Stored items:
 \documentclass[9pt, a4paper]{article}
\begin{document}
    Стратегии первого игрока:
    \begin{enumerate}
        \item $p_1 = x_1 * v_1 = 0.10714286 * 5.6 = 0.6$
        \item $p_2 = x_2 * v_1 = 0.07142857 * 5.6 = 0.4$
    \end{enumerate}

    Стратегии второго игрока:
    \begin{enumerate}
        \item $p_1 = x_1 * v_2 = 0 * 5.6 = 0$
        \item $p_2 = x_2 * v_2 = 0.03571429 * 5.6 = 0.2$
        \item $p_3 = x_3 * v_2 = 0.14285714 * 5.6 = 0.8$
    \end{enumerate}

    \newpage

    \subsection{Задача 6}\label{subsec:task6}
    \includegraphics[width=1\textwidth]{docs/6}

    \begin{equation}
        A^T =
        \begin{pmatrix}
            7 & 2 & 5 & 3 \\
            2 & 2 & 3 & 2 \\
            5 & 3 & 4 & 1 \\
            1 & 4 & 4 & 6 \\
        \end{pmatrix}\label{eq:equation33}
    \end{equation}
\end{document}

What to produce: Every record should be retyped so that it matches the original exactly.

Task response:
 \documentclass[9pt, a4paper]{article}
\begin{document}
    Стратегии первого игрока:
    \begin{enumerate}
        \item $p_1 = x_1 * v_1 = 0.10714286 * 5.6 = 0.6$
        \item $p_2 = x_2 * v_1 = 0.07142857 * 5.6 = 0.4$
    \end{enumerate}

    Стратегии второго игрока:
    \begin{enumerate}
        \item $p_1 = x_1 * v_2 = 0 * 5.6 = 0$
        \item $p_2 = x_2 * v_2 = 0.03571429 * 5.6 = 0.2$
        \item $p_3 = x_3 * v_2 = 0.14285714 * 5.6 = 0.8$
    \end{enumerate}

    \newpage

    \subsection{Задача 6}\label{subsec:task6}
    \includegraphics[width=1\textwidth]{docs/6}

    \begin{equation}
        A^T =
        \begin{pmatrix}
            7 & 2 & 5 & 3 \\
            2 & 2 & 3 & 2 \\
            5 & 3 & 4 & 1 \\
            1 & 4 & 4 & 6 \\
        \end{pmatrix}\label{eq:equation33}
    \end{equation}
\end{document}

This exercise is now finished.